* **Assigned task**
When you reach the line that contains "- Navigation between pages works" in the data below, start reproducing lines exactly, and stop after the line that contains "- Broken layouts".

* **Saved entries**
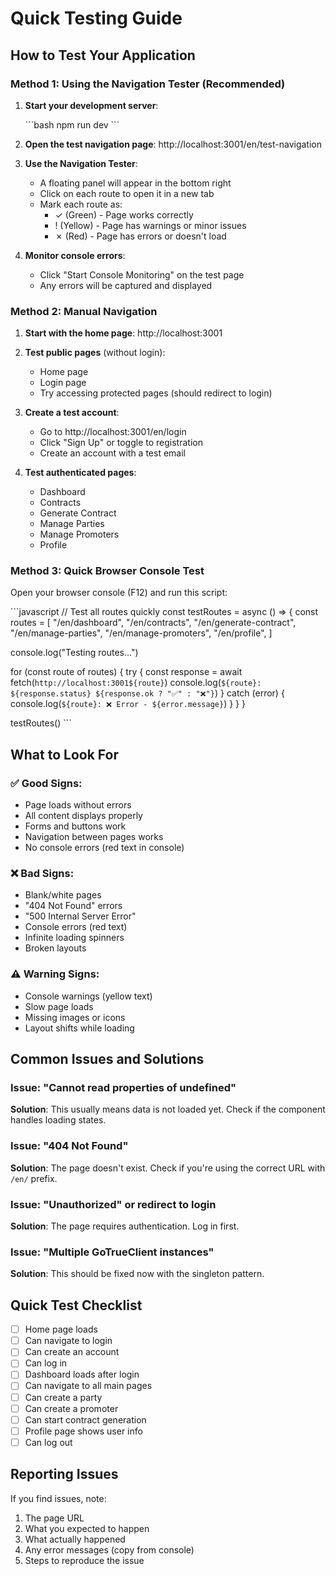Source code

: # Quick Testing Guide

## How to Test Your Application

### Method 1: Using the Navigation Tester (Recommended)

1. **Start your development server**:

   \`\`\`bash
   npm run dev
   \`\`\`

2. **Open the test navigation page**:
   http://localhost:3001/en/test-navigation

3. **Use the Navigation Tester**:
   - A floating panel will appear in the bottom right
   - Click on each route to open it in a new tab
   - Mark each route as:
     - ✓ (Green) - Page works correctly
     - ! (Yellow) - Page has warnings or minor issues
     - ✗ (Red) - Page has errors or doesn't load

4. **Monitor console errors**:
   - Click "Start Console Monitoring" on the test page
   - Any errors will be captured and displayed

### Method 2: Manual Navigation

1. **Start with the home page**:
   http://localhost:3001

2. **Test public pages** (without login):
   - Home page
   - Login page
   - Try accessing protected pages (should redirect to login)

3. **Create a test account**:
   - Go to http://localhost:3001/en/login
   - Click "Sign Up" or toggle to registration
   - Create an account with a test email

4. **Test authenticated pages**:
   - Dashboard
   - Contracts
   - Generate Contract
   - Manage Parties
   - Manage Promoters
   - Profile

### Method 3: Quick Browser Console Test

Open your browser console (F12) and run this script:

\`\`\`javascript
// Test all routes quickly
const testRoutes = async () => {
  const routes = [
    "/en/dashboard",
    "/en/contracts",
    "/en/generate-contract",
    "/en/manage-parties",
    "/en/manage-promoters",
    "/en/profile",
  ]

  console.log("Testing routes...")

  for (const route of routes) {
    try {
      const response = await fetch(`http://localhost:3001${route}`)
      console.log(`${route}: ${response.status} ${response.ok ? "✅" : "❌"}`)
    } catch (error) {
      console.log(`${route}: ❌ Error - ${error.message}`)
    }
  }
}

testRoutes()
\`\`\`

## What to Look For

### ✅ Good Signs:

- Page loads without errors
- All content displays properly
- Forms and buttons work
- Navigation between pages works
- No console errors (red text in console)

### ❌ Bad Signs:

- Blank/white pages
- "404 Not Found" errors
- "500 Internal Server Error"
- Console errors (red text)
- Infinite loading spinners
- Broken layouts

### ⚠️ Warning Signs:

- Console warnings (yellow text)
- Slow page loads
- Missing images or icons
- Layout shifts while loading

## Common Issues and Solutions

### Issue: "Cannot read properties of undefined"

**Solution**: This usually means data is not loaded yet. Check if the component handles loading states.

### Issue: "404 Not Found"

**Solution**: The page doesn't exist. Check if you're using the correct URL with `/en/` prefix.

### Issue: "Unauthorized" or redirect to login

**Solution**: The page requires authentication. Log in first.

### Issue: "Multiple GoTrueClient instances"

**Solution**: This should be fixed now with the singleton pattern.

## Quick Test Checklist

- [ ] Home page loads
- [ ] Can navigate to login
- [ ] Can create an account
- [ ] Can log in
- [ ] Dashboard loads after login
- [ ] Can navigate to all main pages
- [ ] Can create a party
- [ ] Can create a promoter
- [ ] Can start contract generation
- [ ] Profile page shows user info
- [ ] Can log out

## Reporting Issues

If you find issues, note:

1. The page URL
2. What you expected to happen
3. What actually happened
4. Any error messages (copy from console)
5. Steps to reproduce the issue
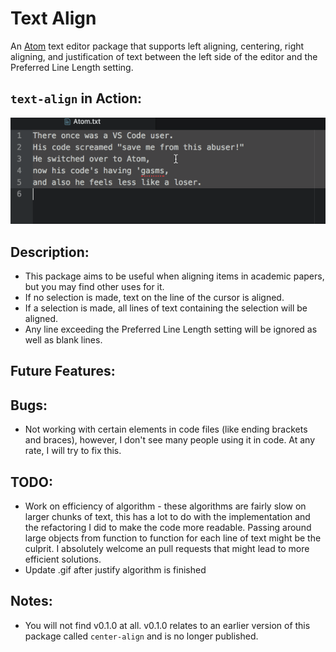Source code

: # Text Align
An [Atom](https://atom.io) text editor package that supports left aligning,
centering, right aligning, and justification of text between the left side of
the editor and the Preferred Line Length setting.

## `text-align` in Action:
![Action](./misc/text-align.gif)

## Description:

* This package aims to be useful when aligning items in academic papers, but you
may find other uses for it.
* If no selection is made, text on the line of the cursor is aligned.  
* If a selection is made, all lines of text containing the selection
will be aligned.
* Any line exceeding the Preferred Line Length setting will be ignored as well
as blank lines.

## Future Features:

## Bugs:

* Not working with certain elements in code files (like ending brackets and
braces), however, I don't see many people using it in code.  At any rate, I will
try to fix this.

## TODO:

* Work on efficiency of algorithm - these algorithms are fairly slow on larger
chunks of text, this has a lot to do with the implementation and the refactoring
I did to make the code more readable.  Passing around large objects from
function to function for each line of text might be the culprit.  I absolutely
welcome an pull requests that might lead to more efficient solutions.
* Update .gif after justify algorithm is finished

## Notes:

* You will not find v0.1.0 at all.  v0.1.0 relates to an earlier version of this
package called `center-align` and is no longer published.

* **Reply to the task**
- Navigation between pages works
- No console errors (red text in console)

### ❌ Bad Signs:

- Blank/white pages
- "404 Not Found" errors
- "500 Internal Server Error"
- Console errors (red text)
- Infinite loading spinners
- Broken layouts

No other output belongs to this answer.